0

I am trying to find a way to serialize data with a directory structure in Java. The data I'd be saving are stock trading records, each of which consists of the stock name, price, time and volume. I know how to serialize such records (instances of "Trade" class) without any hierarchical structure, but I'd have to go through all, say billions of, records to collect data for a single specific stock when reading. So, I'd like the data to be partitioned by the stock name, so I'd have a much faster reading performance when needing data for just a few stocks.

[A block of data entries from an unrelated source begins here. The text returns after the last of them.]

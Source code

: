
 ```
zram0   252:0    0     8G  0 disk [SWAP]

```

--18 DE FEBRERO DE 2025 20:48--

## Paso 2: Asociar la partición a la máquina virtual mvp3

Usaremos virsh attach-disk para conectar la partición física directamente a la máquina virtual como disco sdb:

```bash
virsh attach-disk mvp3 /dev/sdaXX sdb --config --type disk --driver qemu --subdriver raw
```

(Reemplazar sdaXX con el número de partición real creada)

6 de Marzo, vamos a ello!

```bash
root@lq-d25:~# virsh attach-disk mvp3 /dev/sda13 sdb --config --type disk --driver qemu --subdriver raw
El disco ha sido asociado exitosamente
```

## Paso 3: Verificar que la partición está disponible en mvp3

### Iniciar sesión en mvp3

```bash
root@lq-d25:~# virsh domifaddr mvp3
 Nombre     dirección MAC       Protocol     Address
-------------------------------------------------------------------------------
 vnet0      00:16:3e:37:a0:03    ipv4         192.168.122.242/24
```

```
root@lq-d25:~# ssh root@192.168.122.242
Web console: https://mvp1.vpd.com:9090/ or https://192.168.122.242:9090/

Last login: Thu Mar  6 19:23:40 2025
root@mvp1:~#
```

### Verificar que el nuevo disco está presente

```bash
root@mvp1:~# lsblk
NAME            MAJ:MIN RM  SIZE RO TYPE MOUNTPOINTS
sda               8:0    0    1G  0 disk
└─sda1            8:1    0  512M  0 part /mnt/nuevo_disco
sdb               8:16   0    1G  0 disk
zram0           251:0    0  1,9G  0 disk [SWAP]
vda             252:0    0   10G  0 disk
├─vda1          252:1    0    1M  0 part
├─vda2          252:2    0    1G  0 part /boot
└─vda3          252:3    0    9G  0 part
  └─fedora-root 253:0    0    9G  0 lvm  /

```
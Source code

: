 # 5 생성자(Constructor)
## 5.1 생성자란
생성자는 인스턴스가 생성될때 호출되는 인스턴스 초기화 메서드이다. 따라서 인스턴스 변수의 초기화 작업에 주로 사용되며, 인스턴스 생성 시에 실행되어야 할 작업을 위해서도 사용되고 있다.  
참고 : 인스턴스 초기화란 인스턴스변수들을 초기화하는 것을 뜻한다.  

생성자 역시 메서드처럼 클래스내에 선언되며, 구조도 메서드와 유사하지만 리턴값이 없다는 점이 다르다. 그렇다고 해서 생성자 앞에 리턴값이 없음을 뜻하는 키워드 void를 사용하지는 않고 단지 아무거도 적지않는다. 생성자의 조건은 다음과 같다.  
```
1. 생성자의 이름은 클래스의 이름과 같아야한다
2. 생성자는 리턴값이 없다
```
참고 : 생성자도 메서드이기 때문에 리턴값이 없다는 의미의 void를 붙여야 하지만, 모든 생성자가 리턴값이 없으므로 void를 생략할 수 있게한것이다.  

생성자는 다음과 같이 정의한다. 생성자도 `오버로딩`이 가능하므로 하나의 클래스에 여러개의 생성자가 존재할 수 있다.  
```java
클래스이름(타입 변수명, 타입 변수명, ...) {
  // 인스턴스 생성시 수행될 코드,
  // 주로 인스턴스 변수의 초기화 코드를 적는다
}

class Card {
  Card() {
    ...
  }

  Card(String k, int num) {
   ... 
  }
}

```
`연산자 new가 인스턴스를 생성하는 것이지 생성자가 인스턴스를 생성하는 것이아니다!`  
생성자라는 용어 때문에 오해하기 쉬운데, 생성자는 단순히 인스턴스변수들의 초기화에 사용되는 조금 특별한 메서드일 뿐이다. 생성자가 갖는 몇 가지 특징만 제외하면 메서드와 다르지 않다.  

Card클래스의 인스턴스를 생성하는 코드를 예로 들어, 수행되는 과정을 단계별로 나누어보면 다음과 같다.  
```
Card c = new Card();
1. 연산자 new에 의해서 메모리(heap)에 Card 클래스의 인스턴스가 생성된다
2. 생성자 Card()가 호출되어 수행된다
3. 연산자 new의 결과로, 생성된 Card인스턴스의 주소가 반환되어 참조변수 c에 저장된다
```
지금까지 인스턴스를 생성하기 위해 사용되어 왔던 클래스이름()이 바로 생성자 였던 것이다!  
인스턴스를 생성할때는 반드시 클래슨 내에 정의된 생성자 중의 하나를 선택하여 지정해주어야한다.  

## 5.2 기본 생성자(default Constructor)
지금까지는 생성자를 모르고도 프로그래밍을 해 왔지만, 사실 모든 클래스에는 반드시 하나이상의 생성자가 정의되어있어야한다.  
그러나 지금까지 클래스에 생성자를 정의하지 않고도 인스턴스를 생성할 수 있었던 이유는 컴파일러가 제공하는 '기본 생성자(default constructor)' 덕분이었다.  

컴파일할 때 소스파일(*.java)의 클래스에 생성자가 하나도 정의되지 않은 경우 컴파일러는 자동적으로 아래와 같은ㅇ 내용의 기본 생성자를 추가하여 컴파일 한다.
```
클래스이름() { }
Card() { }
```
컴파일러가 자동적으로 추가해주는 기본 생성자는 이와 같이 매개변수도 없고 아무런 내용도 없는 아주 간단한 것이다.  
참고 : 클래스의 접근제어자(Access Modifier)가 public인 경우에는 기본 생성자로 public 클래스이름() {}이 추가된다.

I know you can create such hierarchical structures (directories) in HDF5, but I'm looking for a Java serialization library that does not use JNI and is more HDFS-friendly. After some online search, I found Kryo was one of the newest and easiest-use Java serialization libraries. So I am hoping there is some way to make a directory structure in Kryo files, but other modern serialization libraries such as Avro, Thrift would work too.

Thank you for your help.

tksmrch
  • 131
  • 1
  • 5

1 Answers1

0

Probably is too late, but in case you still need it you can take a look at dfs-datastores library developed by Nathan Marz. You can define your own data storage in terms of folders structure, here is the link https://github.com/nathanmarz/dfs-datastores/tree/develop/dfs-datastores/src

supernovae
  • 65
  • 1
  • 8